Description of the task> Below are records; copy every line in them that holds the word "tool".

Records shown>

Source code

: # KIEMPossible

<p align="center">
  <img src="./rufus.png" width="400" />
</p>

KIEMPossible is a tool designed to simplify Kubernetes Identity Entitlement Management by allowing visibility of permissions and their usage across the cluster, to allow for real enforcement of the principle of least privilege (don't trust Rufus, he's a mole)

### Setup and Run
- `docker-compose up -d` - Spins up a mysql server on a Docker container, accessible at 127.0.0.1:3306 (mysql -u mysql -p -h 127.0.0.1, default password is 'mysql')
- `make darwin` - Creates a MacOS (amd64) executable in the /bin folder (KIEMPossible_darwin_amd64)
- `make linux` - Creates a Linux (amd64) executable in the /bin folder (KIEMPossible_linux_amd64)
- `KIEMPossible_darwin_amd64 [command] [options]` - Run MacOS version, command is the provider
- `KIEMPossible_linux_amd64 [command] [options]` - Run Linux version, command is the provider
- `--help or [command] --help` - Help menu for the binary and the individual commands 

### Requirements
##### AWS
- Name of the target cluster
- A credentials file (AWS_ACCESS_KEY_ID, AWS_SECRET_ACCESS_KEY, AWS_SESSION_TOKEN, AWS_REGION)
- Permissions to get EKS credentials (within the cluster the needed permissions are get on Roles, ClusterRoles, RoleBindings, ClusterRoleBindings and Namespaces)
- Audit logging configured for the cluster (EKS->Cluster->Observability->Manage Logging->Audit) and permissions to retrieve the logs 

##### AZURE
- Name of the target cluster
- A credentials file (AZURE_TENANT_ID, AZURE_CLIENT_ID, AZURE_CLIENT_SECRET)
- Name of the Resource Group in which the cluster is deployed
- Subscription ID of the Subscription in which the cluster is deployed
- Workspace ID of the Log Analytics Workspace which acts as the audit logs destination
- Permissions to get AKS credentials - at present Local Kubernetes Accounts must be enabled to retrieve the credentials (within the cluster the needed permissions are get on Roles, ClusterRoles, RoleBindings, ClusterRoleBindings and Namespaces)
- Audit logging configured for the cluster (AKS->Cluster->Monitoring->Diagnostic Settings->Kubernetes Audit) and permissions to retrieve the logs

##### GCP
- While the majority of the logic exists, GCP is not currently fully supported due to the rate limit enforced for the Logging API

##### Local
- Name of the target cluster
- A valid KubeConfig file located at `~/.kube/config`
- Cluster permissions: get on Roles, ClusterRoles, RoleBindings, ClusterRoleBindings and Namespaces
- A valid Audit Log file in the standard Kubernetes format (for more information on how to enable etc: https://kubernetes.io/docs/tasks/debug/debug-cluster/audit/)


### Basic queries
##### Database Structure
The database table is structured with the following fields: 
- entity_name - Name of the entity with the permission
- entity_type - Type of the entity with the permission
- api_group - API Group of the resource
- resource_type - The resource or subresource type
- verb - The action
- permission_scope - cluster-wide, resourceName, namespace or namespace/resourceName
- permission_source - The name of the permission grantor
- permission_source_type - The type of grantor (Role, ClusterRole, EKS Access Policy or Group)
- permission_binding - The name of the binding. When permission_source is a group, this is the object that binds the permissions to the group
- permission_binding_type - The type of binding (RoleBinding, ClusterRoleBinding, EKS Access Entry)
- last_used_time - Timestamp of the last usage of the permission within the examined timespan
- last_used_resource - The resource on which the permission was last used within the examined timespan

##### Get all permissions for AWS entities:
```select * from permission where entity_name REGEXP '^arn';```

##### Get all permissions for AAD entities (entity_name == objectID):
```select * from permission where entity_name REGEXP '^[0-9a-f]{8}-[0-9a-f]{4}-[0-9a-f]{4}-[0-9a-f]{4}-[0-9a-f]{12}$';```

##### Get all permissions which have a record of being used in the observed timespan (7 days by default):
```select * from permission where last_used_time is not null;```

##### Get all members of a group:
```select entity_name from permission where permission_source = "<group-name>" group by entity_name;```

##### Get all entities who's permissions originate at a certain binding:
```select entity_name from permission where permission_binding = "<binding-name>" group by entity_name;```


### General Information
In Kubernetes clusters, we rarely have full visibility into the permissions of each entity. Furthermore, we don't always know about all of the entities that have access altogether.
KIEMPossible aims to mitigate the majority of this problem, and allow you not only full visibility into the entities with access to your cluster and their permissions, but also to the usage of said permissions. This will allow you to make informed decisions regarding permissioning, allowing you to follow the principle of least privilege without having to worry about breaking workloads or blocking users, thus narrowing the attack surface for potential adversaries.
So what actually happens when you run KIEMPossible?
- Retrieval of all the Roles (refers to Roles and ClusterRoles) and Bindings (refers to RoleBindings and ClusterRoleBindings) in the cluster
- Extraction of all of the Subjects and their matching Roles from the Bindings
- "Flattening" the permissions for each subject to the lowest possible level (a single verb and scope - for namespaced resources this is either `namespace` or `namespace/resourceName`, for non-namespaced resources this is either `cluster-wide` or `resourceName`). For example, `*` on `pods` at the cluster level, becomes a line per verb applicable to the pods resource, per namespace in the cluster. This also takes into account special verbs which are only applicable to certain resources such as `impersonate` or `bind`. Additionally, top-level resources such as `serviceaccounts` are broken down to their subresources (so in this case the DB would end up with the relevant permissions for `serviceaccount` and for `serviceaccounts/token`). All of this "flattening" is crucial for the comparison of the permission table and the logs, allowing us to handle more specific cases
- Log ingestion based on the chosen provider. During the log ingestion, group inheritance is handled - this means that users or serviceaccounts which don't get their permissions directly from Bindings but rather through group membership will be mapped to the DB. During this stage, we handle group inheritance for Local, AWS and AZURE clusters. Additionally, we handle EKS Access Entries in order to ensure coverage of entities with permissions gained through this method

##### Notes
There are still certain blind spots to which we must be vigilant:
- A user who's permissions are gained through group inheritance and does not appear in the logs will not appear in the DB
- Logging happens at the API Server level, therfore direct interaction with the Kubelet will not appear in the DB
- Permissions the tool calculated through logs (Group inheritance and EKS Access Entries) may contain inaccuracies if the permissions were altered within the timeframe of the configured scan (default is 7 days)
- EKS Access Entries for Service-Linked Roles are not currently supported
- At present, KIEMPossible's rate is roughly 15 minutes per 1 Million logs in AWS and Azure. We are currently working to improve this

Response area>
KIEMPossible is a tool designed to simplify Kubernetes Identity Entitlement Management by allowing visibility of permissions and their usage across the cluster, to allow for real enforcement of the principle of least privilege (don't trust Rufus, he's a mole)
- Permissions the tool calculated through logs (Group inheritance and EKS Access Entries) may contain inaccuracies if the permissions were altered within the timeframe of the configured scan (default is 7 days)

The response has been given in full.